Data entries:

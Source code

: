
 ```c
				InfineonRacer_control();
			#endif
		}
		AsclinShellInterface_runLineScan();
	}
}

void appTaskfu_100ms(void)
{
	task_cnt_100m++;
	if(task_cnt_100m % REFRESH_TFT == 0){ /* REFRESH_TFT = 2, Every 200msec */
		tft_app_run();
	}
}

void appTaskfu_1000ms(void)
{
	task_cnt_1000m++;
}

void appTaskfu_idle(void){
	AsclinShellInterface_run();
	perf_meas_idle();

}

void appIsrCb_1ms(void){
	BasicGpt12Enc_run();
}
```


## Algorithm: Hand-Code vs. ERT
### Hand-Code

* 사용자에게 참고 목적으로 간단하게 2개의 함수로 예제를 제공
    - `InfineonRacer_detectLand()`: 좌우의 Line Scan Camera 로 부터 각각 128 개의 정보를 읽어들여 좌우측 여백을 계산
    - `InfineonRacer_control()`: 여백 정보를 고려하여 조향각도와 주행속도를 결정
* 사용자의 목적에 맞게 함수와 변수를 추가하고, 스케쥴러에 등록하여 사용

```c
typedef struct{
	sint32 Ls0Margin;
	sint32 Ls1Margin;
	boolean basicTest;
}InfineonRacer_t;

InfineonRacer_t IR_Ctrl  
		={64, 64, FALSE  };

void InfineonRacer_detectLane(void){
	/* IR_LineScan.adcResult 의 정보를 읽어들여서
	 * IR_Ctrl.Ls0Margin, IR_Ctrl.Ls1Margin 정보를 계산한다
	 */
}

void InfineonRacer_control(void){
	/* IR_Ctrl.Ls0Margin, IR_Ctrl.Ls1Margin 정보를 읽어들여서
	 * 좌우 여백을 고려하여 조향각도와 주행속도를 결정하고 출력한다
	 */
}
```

WHAT YOU ARE ASKED TO DO | Output each entry exactly. Leave none out.

SOLUTION BELOW |
Source code

:
 ```c
				InfineonRacer_control();
			#endif
		}
		AsclinShellInterface_runLineScan();
	}
}

void appTaskfu_100ms(void)
{
	task_cnt_100m++;
	if(task_cnt_100m % REFRESH_TFT == 0){ /* REFRESH_TFT = 2, Every 200msec */
		tft_app_run();
	}
}

void appTaskfu_1000ms(void)
{
	task_cnt_1000m++;
}

void appTaskfu_idle(void){
	AsclinShellInterface_run();
	perf_meas_idle();

}

void appIsrCb_1ms(void){
	BasicGpt12Enc_run();
}
```


## Algorithm: Hand-Code vs. ERT
### Hand-Code

* 사용자에게 참고 목적으로 간단하게 2개의 함수로 예제를 제공
    - `InfineonRacer_detectLand()`: 좌우의 Line Scan Camera 로 부터 각각 128 개의 정보를 읽어들여 좌우측 여백을 계산
    - `InfineonRacer_control()`: 여백 정보를 고려하여 조향각도와 주행속도를 결정
* 사용자의 목적에 맞게 함수와 변수를 추가하고, 스케쥴러에 등록하여 사용

```c
typedef struct{
	sint32 Ls0Margin;
	sint32 Ls1Margin;
	boolean basicTest;
}InfineonRacer_t;

InfineonRacer_t IR_Ctrl  
		={64, 64, FALSE  };

void InfineonRacer_detectLane(void){
	/* IR_LineScan.adcResult 의 정보를 읽어들여서
	 * IR_Ctrl.Ls0Margin, IR_Ctrl.Ls1Margin 정보를 계산한다
	 */
}

void InfineonRacer_control(void){
	/* IR_Ctrl.Ls0Margin, IR_Ctrl.Ls1Margin 정보를 읽어들여서
	 * 좌우 여백을 고려하여 조향각도와 주행속도를 결정하고 출력한다
	 */
}
```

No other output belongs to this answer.